(Input begins)

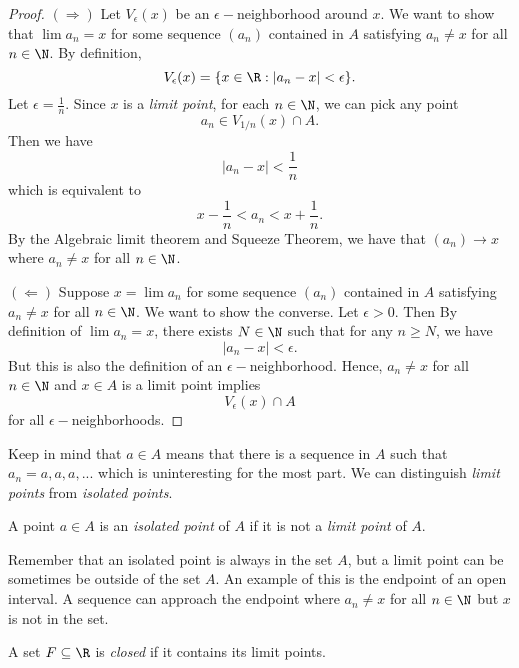 \begin{proof}
    \( (\Rightarrow) \) Let \( V_{\epsilon }(x) \) be an \( \epsilon-\)neighborhood around \( x \). We want to show that \( \lim a_n = x  \) for some sequence \( (a_n) \) contained in \( A  \) satisfying \( a_n \neq x  \) for all \( n \in \N  \). By definition, 
    \[ V_{\epsilon}(x) = \{ x \in \R : | a_n - x  | < \epsilon  \}.  \]
    Let \( \epsilon = \frac{ 1 }{ n }  \). Since \( x  \) is a \textit{limit point}, for each \( n \in \N  \), we can pick any point 
    \[ a_n \in V_{1/n}(x) \cap A. \]Then we have 
    \[  | a_n - x | < \frac{ 1 }{ n }  \]
    which is equivalent to 
    \[ x - \frac{ 1 }{ n } < a_n < x + \frac{ 1 }{ n }. \] 
    By the Algebraic limit theorem and Squeeze Theorem, we have that \( (a_n) \to x  \) where \( a_n \neq x  \) for all \( n \in \N  \). 

    \( (\Leftarrow) \) Suppose \( x = \lim a_n \) for some sequence \( (a_n) \) contained in \( A \) satisfying \( a_n \neq x  \) for all \( n \in \N  \). We want to show the converse. Let \( \epsilon > 0  \). Then By definition of \( \lim a_n = x  \), there exists \( N \in \N  \) such that for any \( n \geq N \), we have  
    \[  | a_n - x  | < \epsilon.  \]
    But this is also the definition of an \( \epsilon-\)neighborhood. Hence, \( a_n \neq x  \) for all \( n \in \N  \) and \( x \in A  \) is a limit point implies 
    \[ V_{\epsilon }(x) \cap A \]
    for all \( \epsilon- \)neighborhoods. 
\end{proof}

Keep in mind that \( a \in A  \) means that there is a sequence in \( A  \) such that \( a_n = {a,a,a, ...} \) which is uninteresting for the most part. We can distinguish \textit{limit points} from \textit{isolated points}.  

\begin{tcolorbox}
\begin{defn}
A point \( a \in A  \) is an \textit{isolated point} of \( A \) if it is not a \textit{limit point} of \( A \).  
\end{defn}
\end{tcolorbox}

Remember that an isolated point is always in the set \( A  \), but a limit point can be sometimes be outside of the set \( A \). An example of this is the endpoint of an open interval. A sequence can approach the endpoint where \( a_n \neq x  \) for all \( n \in \N  \) but \( x  \) is not in the set.  

\begin{tcolorbox}
\begin{defn}
A set \( F \subseteq \R  \) is \textit{closed} if it contains its limit points. 
\end{defn}
\end{tcolorbox}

(Input ends)

(Instructions to follow) Quote the records above exactly, from the first line through the line containing "x \in \R : | a_n", and leave out the pictures.

(Answer to this problem)
 \begin{proof}
    \( (\Rightarrow) \) Let \( V_{\epsilon }(x) \) be an \( \epsilon-\)neighborhood around \( x \). We want to show that \( \lim a_n = x  \) for some sequence \( (a_n) \) contained in \( A  \) satisfying \( a_n \neq x  \) for all \( n \in \N  \). By definition, 
    \[ V_{\epsilon}(x) = \{ x \in \R : | a_n - x  | < \epsilon  \}.  \]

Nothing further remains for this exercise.